How shall I prove the convergence of series $\sum\limits_{n=1}^{+\infty}\frac{(-1)^n\sin (n)}{n} ~?$
I'm trying to use Dirichlet test since $\frac 1 n$ is monotonically decreasing to $0$, but I don't know how to prove that $\sum_{n=1}^\infty (-1)^n\sin (n)$ is bounded.
Can someone help me, please? Thanks a lot.
Best Answer
Let $a_n=\frac{1}n$, so $a_n$ is monotonic decreasing and $\lim a_n=0$. Let $b_n=(-1)^n \sin(n)$ and we want to show $\left|\sum_{n=1}^N b_n\right|$ is bounded for any $N$.

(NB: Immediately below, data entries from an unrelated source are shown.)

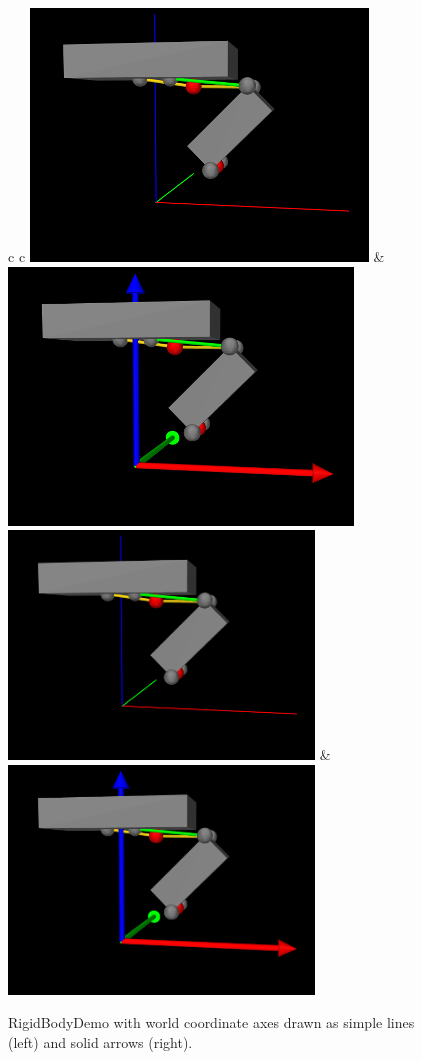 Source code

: \documentclass{article}
\begin{document}
\begin{figure}[h]
\begin{center}
\begin{tabular}{c c}
\iflatexml
\includegraphics[]{images/viewerLineAxes} &
\includegraphics[]{images/viewerArrowAxes}
\else
\includegraphics[width=3.2in]{images/viewerLineAxes} &
\includegraphics[width=3.2in]{images/viewerArrowAxes}
\fi
\end{tabular}
\end{center}
\caption{RigidBodyDemo with world coordinate axes drawn
as simple lines (left) and solid arrows (right).}%
\label{worldCoordAxes:fig}
\end{figure}
\end{document}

$$ \sum_{n=1}^N b_n=\Im\sum_{n=1}^N (-e^i)^n=\Im\left(\frac{-e^i(1-(-e^{Ni}))}{1+e^i}\right)$$
$$\left|\sum_{n=1}^N b_n\right|=\left|\Im\left(\frac{-e^i(1-(-e^{Ni}))}{1+e^i}\right) \right|\le \left|\frac{-e^i(1-(-e^{Ni}))}{1+e^i} \right|\le\frac{2}{1}$$